■ WHAT TO PRODUCE ■
An exact transcription of all the records below is required, without any images.

------ INPUT MATERIAL ------

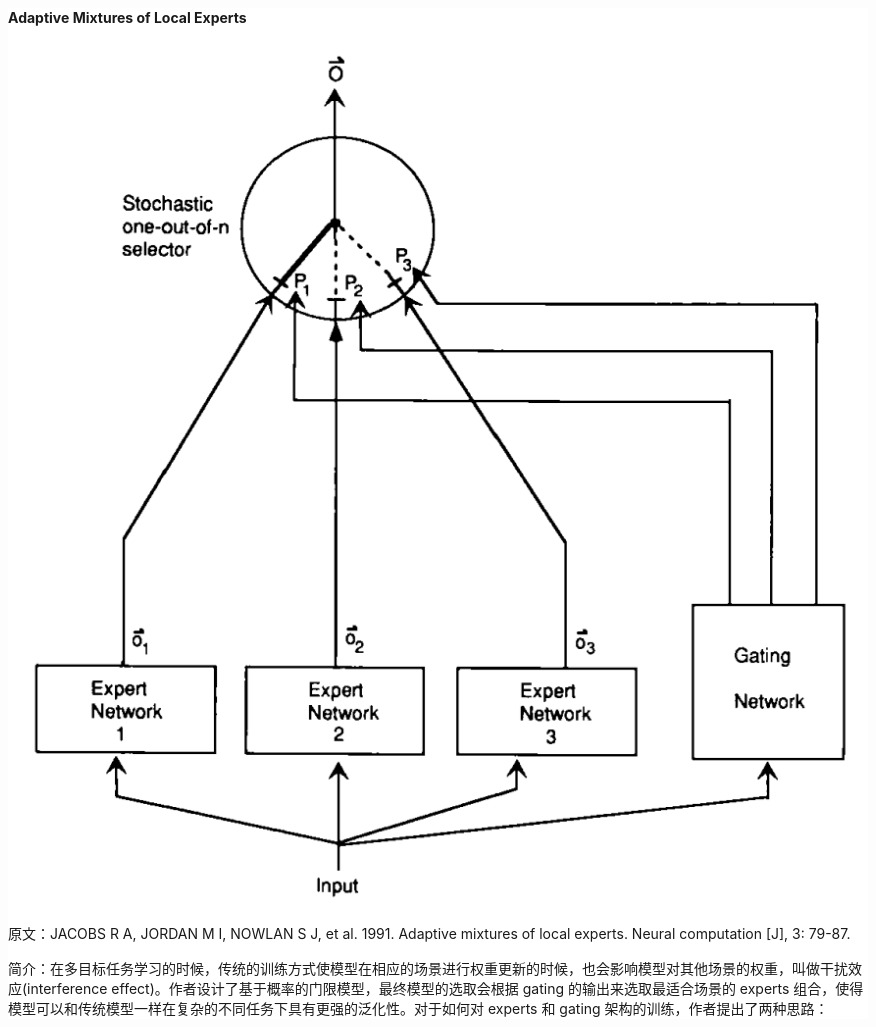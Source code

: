 #### Adaptive Mixtures of Local Experts 

![image-20220509203843932](PaperReading.assets/image-20220509203843932.png)

原文：JACOBS R A, JORDAN M I, NOWLAN S J, et al. 1991. Adaptive mixtures of local experts. Neural computation [J], 3: 79-87.

简介：在多目标任务学习的时候，传统的训练方式使模型在相应的场景进行权重更新的时候，也会影响模型对其他场景的权重，叫做干扰效应(interference effect)。作者设计了基于概率的门限模型，最终模型的选取会根据 gating 的输出来选取最适合场景的 experts 组合，使得模型可以和传统模型一样在复杂的不同任务下具有更强的泛化性。对于如何对 experts 和 gating 架构的训练，作者提出了两种思路：


[^1]: David Milne and Ian H Witten. 2008. Learning to link with wikipedia. In CIKM. ACM, 509–518.
[^3]: https://cloud.tencent.com/developer/article/1005051
[^4]: https://www.zhihu.com/question/341529083/answer/817290971
[^5]: [召回算法总结](https://zhuanlan.zhihu.com/p/145645116)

------

■ TASK RESULT ■
Source code

: #### Adaptive Mixtures of Local Experts 

![image-20220509203843932](PaperReading.assets/image-20220509203843932.png)

原文：JACOBS R A, JORDAN M I, NOWLAN S J, et al. 1991. Adaptive mixtures of local experts. Neural computation [J], 3: 79-87.

简介：在多目标任务学习的时候，传统的训练方式使模型在相应的场景进行权重更新的时候，也会影响模型对其他场景的权重，叫做干扰效应(interference effect)。作者设计了基于概率的门限模型，最终模型的选取会根据 gating 的输出来选取最适合场景的 experts 组合，使得模型可以和传统模型一样在复杂的不同任务下具有更强的泛化性。对于如何对 experts 和 gating 架构的训练，作者提出了两种思路：


[^1]: David Milne and Ian H Witten. 2008. Learning to link with wikipedia. In CIKM. ACM, 509–518.
[^3]: https://cloud.tencent.com/developer/article/1005051
[^4]: https://www.zhihu.com/question/341529083/answer/817290971
[^5]: [召回算法总结](https://zhuanlan.zhihu.com/p/145645116)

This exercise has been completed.